BEGIN GIVEN DATA

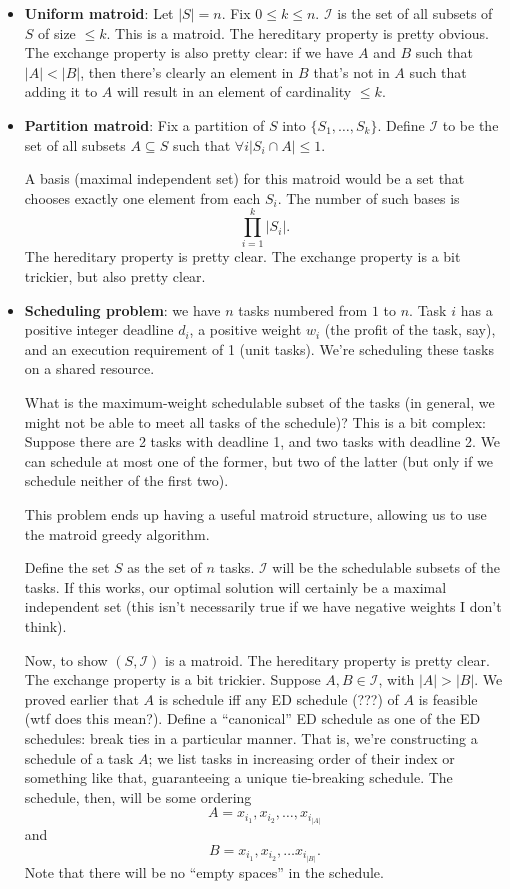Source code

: \documentclass{article}
\begin{document}
\begin{itemize}
	\item \textbf{Uniform matroid}: Let $|S| = n$. 
	Fix $0\leq k \leq n$.
	$\mathcal I$ is the set of all subsets of $S$ of size $\leq k$.
	This is a matroid.
	The hereditary property is pretty obvious.
	The exchange property is also pretty clear: if we have $A$ and $B$
	such that $|A| < |B|$, then there's clearly an element in $B$ that's
	not in $A$ such that adding it to $A$ will result in an element of 
	cardinality $\leq k$.
	
	
	\item
	\textbf{Partition matroid}: 
	Fix a partition of $S$ into $\{S_1,\ldots, S_k\}$.
	Define $\mathcal I$ to be the set of all subsets $A\subseteq S$
	such that $\forall i |S_i\cap A| \leq 1$.
	
	A basis (maximal independent set) for this matroid
	would be a set that chooses exactly one element from each $S_i$.
	The number of such bases is
	$$
	\prod_{i=1}^k |S_i|.
	$$
	The hereditary property is pretty clear.
	The exchange property is a bit trickier, but also pretty clear.
	
	\item
	\textbf{Scheduling problem}: we have $n$ tasks
	numbered from $1$ to $n$.
	Task $i$ has a positive integer deadline $d_i$, a positive weight
	$w_i$ (the profit of the task, say), and an execution requirement
	of 1 (unit tasks). We're scheduling these tasks on a shared resource.
	
	What is the maximum-weight schedulable subset of the tasks (in general,
	we might not be able to meet all tasks of the schedule)?
	This is a bit complex: Suppose there are 2 tasks with deadline 1, 
	and two tasks with deadline 2. We can schedule
	at most one of the former, but two of the latter (but only if we
	schedule neither of the first two).
	
	This problem ends up having a useful matroid structure, allowing us to
	use the matroid greedy algorithm.
	
	Define the set $S$ as the set of $n$ tasks.
	$\mathcal I$ will be the schedulable subsets of the tasks.
	If this works, our optimal solution will certainly be a maximal 
	independent set (this isn't necessarily true if we have negative
	weights I don't think).
	
	Now, to show $(S,\mathcal I)$ is a matroid. The hereditary property
	is pretty clear.
	The exchange property is a bit trickier.
	Suppose $A,B\in\mathcal I$, with $|A| > |B|$.
	We proved earlier that $A$ is schedule iff any ED schedule (???) of
	$A$ is feasible (wtf does this mean?).
	Define a ``canonical'' ED schedule as one of the ED schedules: break
	ties in a particular manner.
	That is, we're constructing a schedule of a task $A$; we list tasks
	in increasing order of their index or something like that, guaranteeing
	a unique tie-breaking schedule.
	The schedule, then, will be some ordering
	$$
	A = x_{i_1}, x_{i_2}, \ldots, x_{i_{|A|}}
	$$
	and
	$$
	B = x_{i_1}, x_{i_2}, \ldots x_{i_{|B|}}.
	$$
	Note that there will be no ``empty spaces'' in the schedule.
	

\end{itemize}
\end{document}
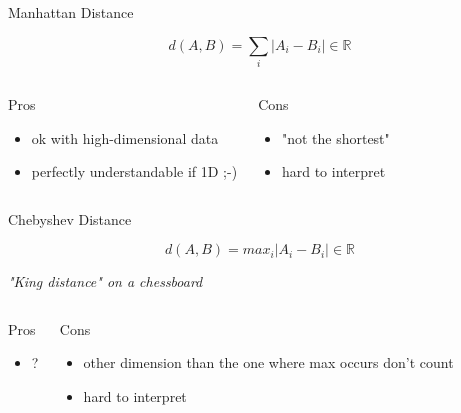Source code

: \documentclass{beamer}
\begin{document}
\begin{frame}{Manhattan Distance}

$$d(A,B)= \sum_{i}|A_i-B_i| \in \mathbb{R}$$



\begin{scriptsize}
\begin{columns}[T,onlytextwidth]
\begin{block}{Pros}
\begin{itemize}
  \item ok with high-dimensional data
  \item perfectly understandable if 1D ;-)
\end{itemize}
\end{block}
\begin{block}{Cons}
\begin{spacing}{0.9}
\begin{itemize}
  \item "not the shortest"
  \item hard to interpret
\end{itemize}
\end{spacing}
\end{block}
\end{columns}
\end{scriptsize}




\end{frame}



\begin{frame}{Chebyshev Distance}

$$d(A,B)= max_i |A_i-B_i| \in \mathbb{R}$$


\textit{"King distance"  on a chessboard}

\begin{scriptsize}
\begin{columns}[T,onlytextwidth]
\begin{block}{Pros}
\begin{itemize}
  \item ? 
\end{itemize}
\end{block}
\begin{block}{Cons}
\begin{spacing}{0.9}
\begin{itemize}
  \item  other dimension than the one where max occurs don't count 
  \item hard to interpret
\end{itemize}
\end{spacing}
\end{block}
\end{columns}
\end{scriptsize}




\end{frame}
\end{document}
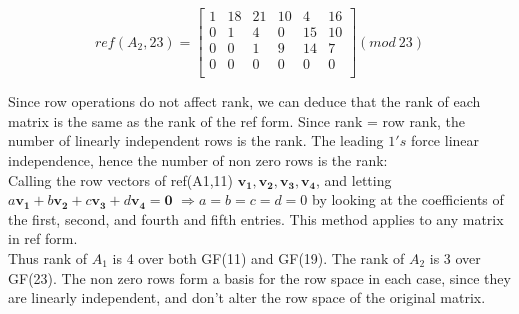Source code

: \documentclass[10pt,a4paper]{report}
\begin{document}
\vspace{5mm}

\begin{equation*}
ref(A_2,23)=\begin{bmatrix}
1 & 18 & 21 & 10 & 4 & 16\\
0 & 1 & 4 & 0 & 15 & 10\\
0 & 0 & 1 & 9 & 14 & 7\\
0 & 0 & 0 & 0 & 0 & 0\\
\end{bmatrix} (mod \: 23)
\end{equation*}

\vspace{5mm}

Since row operations do not affect rank, we can deduce that the rank of each matrix is the same as the rank of the ref form. Since rank = row rank, the number of linearly independent rows is the rank. The leading $1's$ force linear independence, hence the number of non zero rows is the rank:\\

Calling the row vectors of ref(A1,11) $\bm{v_1}, \bm{v_2}, \bm{v_3},\bm{v_4}$, and letting $a\bm{v_1} + b\bm{v_2} + c\bm{v_3} +d\bm{v_4}= \bm{0}$ $\Rightarrow a=b=c=d=0$ by looking at the coefficients of the first, second, and fourth and fifth entries. This method applies to any matrix in ref form. \\

%


Thus rank of $A_1$ is 4 over both GF(11) and GF(19). The rank of $A_2$  is 3 over GF(23). The non zero rows form a basis for the row space in each case, since they are linearly independent, and don't alter the row space of the original matrix.
\end{document}
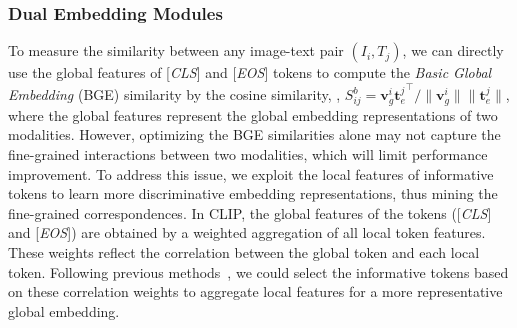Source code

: \documentclass[10pt,twocolumn,letterpaper]{article}
\begin{document}
\subsubsection{Dual Embedding Modules} To measure the similarity between any image-text pair $(I_i,T_j)$, we can directly use the global features of [\emph{CLS}] and [\emph{EOS}] tokens to compute the \emph{Basic Global Embedding} (BGE) similarity by the cosine similarity, \ie, $S^b_{ij} = {{\boldsymbol{v}^i_g}{\boldsymbol{t}^j_e}^\top} \big/{\|\boldsymbol{v}^i_g\|\|\boldsymbol{t}^j_e\|}$, where the global features represent the global embedding representations of two modalities. However, optimizing the BGE similarities alone may not capture the fine-grained interactions between two modalities, which will limit performance improvement. To address this issue, we exploit the local features of informative tokens to learn more discriminative embedding representations, thus mining the fine-grained correspondences. In CLIP, the global features of the tokens ([\emph{CLS}] and [\emph{EOS}]) are obtained by a weighted aggregation of all local token features. These weights reflect the correlation between the global token and each local token. Following previous methods~\cite{yan2022clip,zhu2022dual}, we could select the informative tokens based on these correlation weights to aggregate local features for a more representative global embedding.
\end{document}
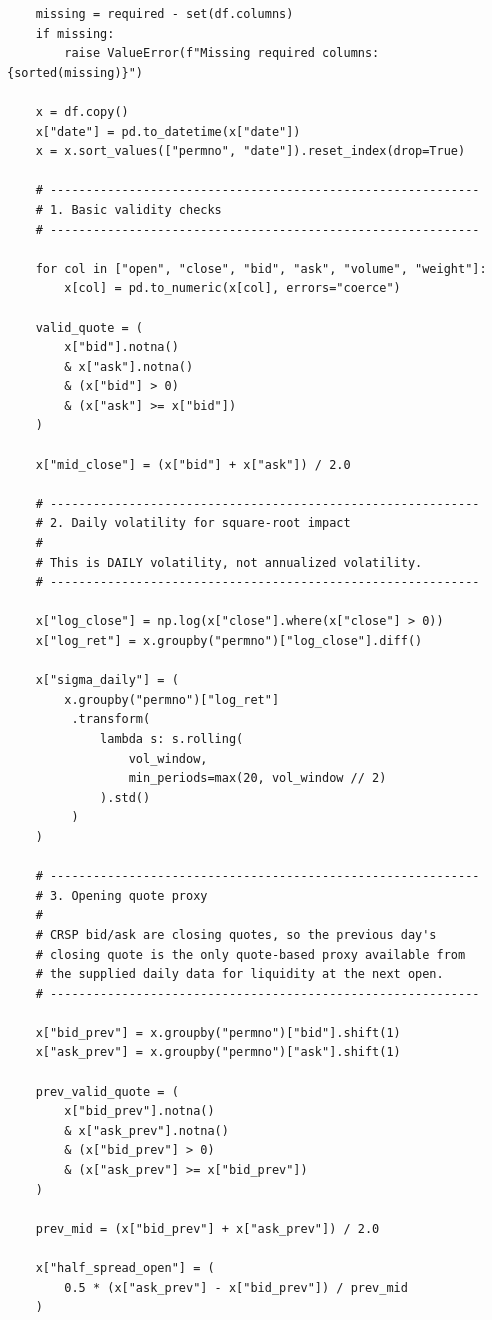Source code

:\begin{verbatim}
    missing = required - set(df.columns)
    if missing:
        raise ValueError(f"Missing required columns: {sorted(missing)}")

    x = df.copy()
    x["date"] = pd.to_datetime(x["date"])
    x = x.sort_values(["permno", "date"]).reset_index(drop=True)

    # ------------------------------------------------------------
    # 1. Basic validity checks
    # ------------------------------------------------------------

    for col in ["open", "close", "bid", "ask", "volume", "weight"]:
        x[col] = pd.to_numeric(x[col], errors="coerce")

    valid_quote = (
        x["bid"].notna()
        & x["ask"].notna()
        & (x["bid"] > 0)
        & (x["ask"] >= x["bid"])
    )

    x["mid_close"] = (x["bid"] + x["ask"]) / 2.0

    # ------------------------------------------------------------
    # 2. Daily volatility for square-root impact
    #
    # This is DAILY volatility, not annualized volatility.
    # ------------------------------------------------------------

    x["log_close"] = np.log(x["close"].where(x["close"] > 0))
    x["log_ret"] = x.groupby("permno")["log_close"].diff()

    x["sigma_daily"] = (
        x.groupby("permno")["log_ret"]
         .transform(
             lambda s: s.rolling(
                 vol_window,
                 min_periods=max(20, vol_window // 2)
             ).std()
         )
    )

    # ------------------------------------------------------------
    # 3. Opening quote proxy
    #
    # CRSP bid/ask are closing quotes, so the previous day's
    # closing quote is the only quote-based proxy available from
    # the supplied daily data for liquidity at the next open.
    # ------------------------------------------------------------

    x["bid_prev"] = x.groupby("permno")["bid"].shift(1)
    x["ask_prev"] = x.groupby("permno")["ask"].shift(1)

    prev_valid_quote = (
        x["bid_prev"].notna()
        & x["ask_prev"].notna()
        & (x["bid_prev"] > 0)
        & (x["ask_prev"] >= x["bid_prev"])
    )

    prev_mid = (x["bid_prev"] + x["ask_prev"]) / 2.0

    x["half_spread_open"] = (
        0.5 * (x["ask_prev"] - x["bid_prev"]) / prev_mid
    )


\end{verbatim}
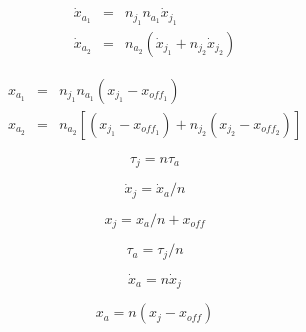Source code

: \documentclass{article}
\begin{document}
\begin{eqnarray*} \dot{x}_{a_1} & = & n_{j_1} n_{a_1} \dot{x}_{j_1} \\ \dot{x}_{a_2} & = & n_{a_2} (\dot{x}_{j_1} + n_{j_2} \dot{x}_{j_2}) \end{eqnarray*}
\pagebreak

\begin{eqnarray*} x_{a_1} & = & n_{j_1} n_{a_1} (x_{j_1} - x_{off_1}) \\ x_{a_2} & = & n_{a_2} \left[(x_{j_1} - x_{off_1}) + n_{j_2} (x_{j_2} - x_{off_2})\right] \end{eqnarray*}
\pagebreak

\[ \tau_j = n \tau_a \]
\pagebreak

\[ \dot{x}_j = \dot{x}_a / n \]
\pagebreak

\[ x_j = x_a / n + x_{off} \]
\pagebreak

\[ \tau_a = \tau_j / n\]
\pagebreak

\[ \dot{x}_a = n \dot{x}_j \]
\pagebreak

\[ x_a = n (x_j - x_{off}) \]
\pagebreak
\end{document}
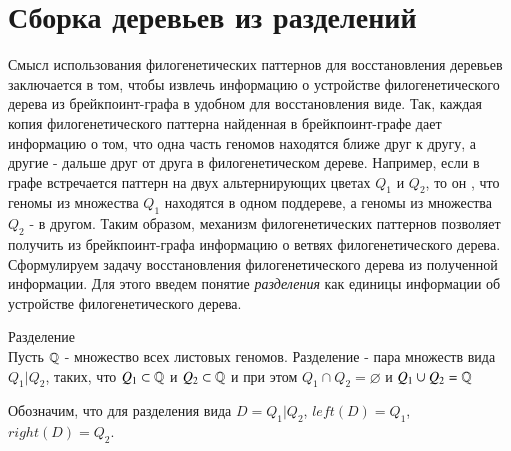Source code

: \section{Сборка деревьев из разделений}
Смысл использования филогенетических паттернов для восстановления деревьев заключается в том,
чтобы извлечь информацию о устройстве филогенетического дерева из брейкпоинт-графа в удобном для восстановления виде.
Так, каждая копия филогенетического паттерна найденная в брейкпоинт-графе дает информацию о том,
что одна часть геномов находятся ближе друг к другу, а другие - дальше друг от друга в филогенетическом дереве.
Например, если в графе встречается паттерн  на двух альтернирующих цветах $Q_1$ и $Q_2$, то он ,
что геномы из множества $Q_1$ находятся в одном поддереве, а геномы из множества $Q_2$ - в другом.
Таким образом, механизм филогенетических паттернов позволяет получить из брейкпоинт-графа информацию о ветвях филогенетического дерева.
Сформулируем задачу восстановления филогенетического дерева из полученной информации.
Для этого введем понятие \textit{разделения} как единицы информации об устройстве филогенетического дерева.
\begin{define}{Разделение} \\
  Пусть $\mathbb{Q}$ - множество всех листовых геномов.
  Разделение - пара множеств вида $Q_1|Q_2$, таких, что $Q_1 \subset \mathbb{Q}$ и $Q_2 \subset \mathbb{Q}$ и при этом
  $Q_1 \cap Q_2 = \varnothing$ и $Q_1 \cup Q_2 = \mathbb{Q}$
\end{define}
Обозначим, что для разделения вида $D = Q_1|Q_2$, $left(D) = Q_1$, $right(D) = Q_2$.


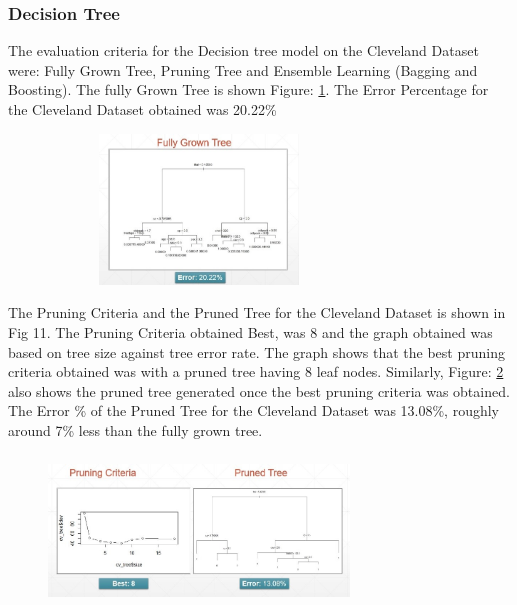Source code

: \documentclass[conference]{IEEEtran}
\begin{document}
\subsubsection{Decision Tree}
The evaluation criteria for the Decision tree model on the Cleveland Dataset were: Fully Grown Tree, Pruning Tree and Ensemble Learning (Bagging and Boosting). The fully Grown Tree is shown Figure: \ref{fig10}. The Error Percentage for the Cleveland Dataset obtained was 20.22\% 
\begin{figure}
	\centering
	\includegraphics[height=4cm, width=8cm]{images/Fig10}
	\linebreak
	\label{fig10}
	\end{figure}

The Pruning Criteria and the Pruned Tree for the Cleveland Dataset is shown in Fig 11. The Pruning Criteria obtained Best, was 8 and the graph obtained was based on tree size against tree error rate. The graph shows that the best pruning criteria obtained was with a pruned tree having 8 leaf nodes. Similarly, Figure: \ref{fig11} also shows the pruned tree generated once the best pruning criteria was obtained. The Error \% of the Pruned Tree for the Cleveland Dataset was 13.08\%, roughly around 7\% less than the fully grown tree.\\

\begin{figure}
	\centering
	\includegraphics[height=4cm, width=8cm]{images/Fig11}
	\label{fig11}
\end{figure}
\end{document}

END GIVEN DATA

EXERCISE OBJECTIVE: Lines containing the word "устройстве" are to be located in the entries and copied.

OUTPUT OF THE TASK:
чтобы извлечь информацию о устройстве филогенетического дерева из брейкпоинт-графа в удобном для восстановления виде.
Для этого введем понятие \textit{разделения} как единицы информации об устройстве филогенетического дерева.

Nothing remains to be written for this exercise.